In 2022 I finally left the country! If you know anything about me, you know one of my greatest passions next to food, is traveling. If I don’t travel internationally enough, I get claustrophobic and stir crazy. I tend to plan a whole trip around the exposure to the ocean and the local culinary scene. I prefer to visit new places without sticking out like a typical tourist. I like to try to blend in as much as possible and do what the locals do. The last time I left the country was in 2018. This time I went to South America - Colombia queridos. You’re probably thinking what some of my family members thought when I said I was going to Colombia. But things have changed, and I knew it was time.


In December of 2022 I went to Cartagena which is on the coast of the Caribbean Sea, with a small quick trip in the middle to Medellin. Colombia is known for many things, but two of its well known attractions are emeralds and coffee. I got to experience both.

Colombia is the #1 distributor for emeralds and the best place to purchase them not only from a market price standpoint, but also from a quality standpoint. I will definitely share this story in the near future with pictures to accompany it.

The second attraction Colombia is known for, is having the world's best arabica coffee. This is not an opinion, but an actual fact. Just like wine, coffee has the Specialty Coffee Association of America (www.scaa.org) that has quality and rating standards. Many westerners are familiar with the Juan Valdez brand. Juan Valdez is Colombia’s version of Starbucks and is sold through the Colombia Coffee Federation and to the rest of the world.
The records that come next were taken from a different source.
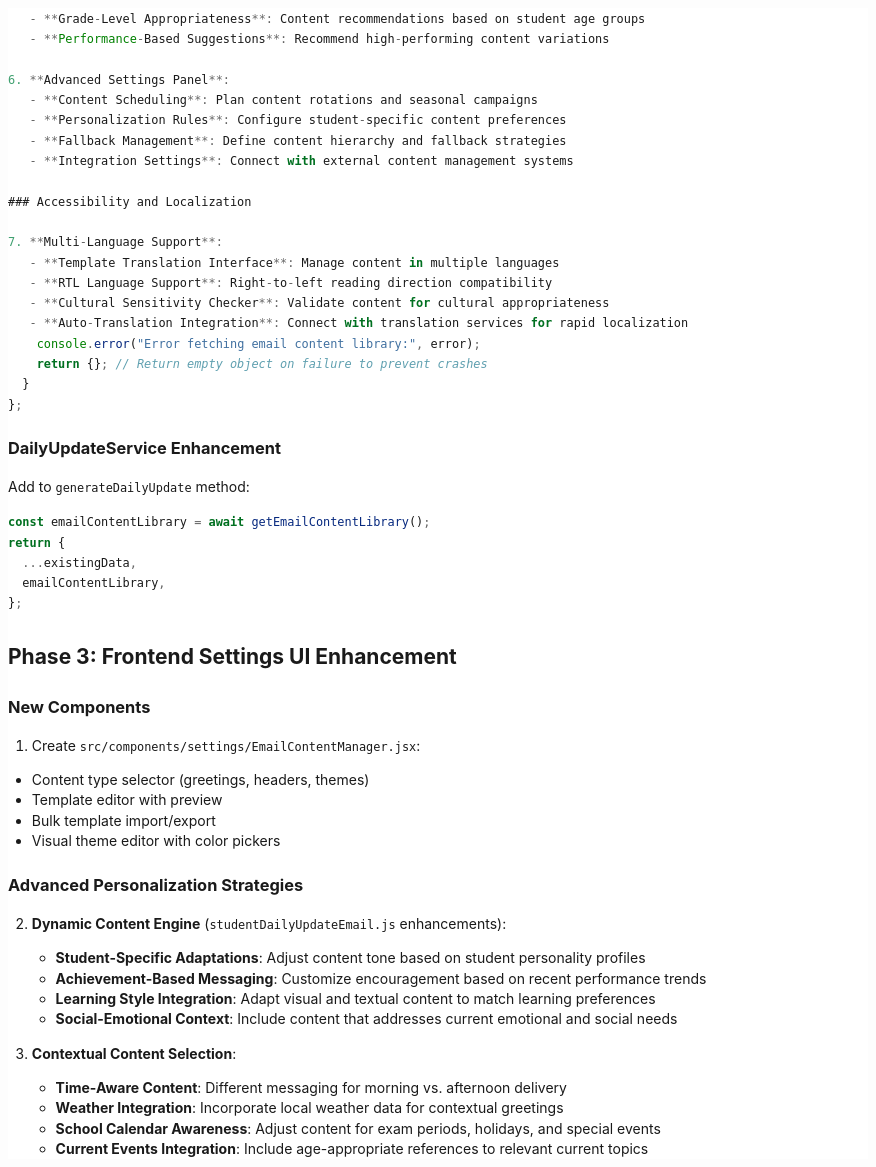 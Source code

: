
 ```javascript
   - **Grade-Level Appropriateness**: Content recommendations based on student age groups
   - **Performance-Based Suggestions**: Recommend high-performing content variations

6. **Advanced Settings Panel**:
   - **Content Scheduling**: Plan content rotations and seasonal campaigns
   - **Personalization Rules**: Configure student-specific content preferences
   - **Fallback Management**: Define content hierarchy and fallback strategies
   - **Integration Settings**: Connect with external content management systems

### Accessibility and Localization

7. **Multi-Language Support**:
   - **Template Translation Interface**: Manage content in multiple languages
   - **RTL Language Support**: Right-to-left reading direction compatibility
   - **Cultural Sensitivity Checker**: Validate content for cultural appropriateness
   - **Auto-Translation Integration**: Connect with translation services for rapid localization
    console.error("Error fetching email content library:", error);
    return {}; // Return empty object on failure to prevent crashes
  }
};
```

### DailyUpdateService Enhancement
Add to `generateDailyUpdate` method:
```javascript
const emailContentLibrary = await getEmailContentLibrary();
return {
  ...existingData,
  emailContentLibrary,
};
```

## Phase 3: Frontend Settings UI Enhancement

### New Components
1. Create `src/components/settings/EmailContentManager.jsx`:
- Content type selector (greetings, headers, themes)
- Template editor with preview
- Bulk template import/export
- Visual theme editor with color pickers

### Advanced Personalization Strategies

2. **Dynamic Content Engine** (`studentDailyUpdateEmail.js` enhancements):
   - **Student-Specific Adaptations**: Adjust content tone based on student personality profiles
   - **Achievement-Based Messaging**: Customize encouragement based on recent performance trends
   - **Learning Style Integration**: Adapt visual and textual content to match learning preferences
   - **Social-Emotional Context**: Include content that addresses current emotional and social needs

3. **Contextual Content Selection**:
   - **Time-Aware Content**: Different messaging for morning vs. afternoon delivery
   - **Weather Integration**: Incorporate local weather data for contextual greetings
   - **School Calendar Awareness**: Adjust content for exam periods, holidays, and special events
   - **Current Events Integration**: Include age-appropriate references to relevant current topics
Up to 10 years ago, the Colombia Coffee Federation monopolized coffee production in Colombia to the point that it restricted local farmers from selling coffee under their own brand. Instead, 10 years ago the law required all farms to sell under the Juan Valdez conglomerate or under one of their sub-brands.The Colombian government got rid of this restriction.

Also like wine, arabica coffee has its own versions of global certified sommeliers rating coffee with a scale ranging from 1 to 100. This score classifies and categorizes the quality and specialty of arabica coffee based on the notes, fragrance, aroma, acidity, sweetness, density, body, soluble composition, flavors, etc. all by certified and qualified experts. 

Anything in the quality range of 1 to 60 is called pasilla - which is the lowest grade of coffee. It is what most Colombians primarily drink because of the Coffee Federation. Contrary to belief, our tour guide stated there is not a real coffee culture in Colombia. 

Our trip started by taking a quick 1-hour ride from Cartagena to Medellin where we met up with Daniel, our tour guide. He took us to a farm called Bosques De La Doctora en Sabaneta Medellín. 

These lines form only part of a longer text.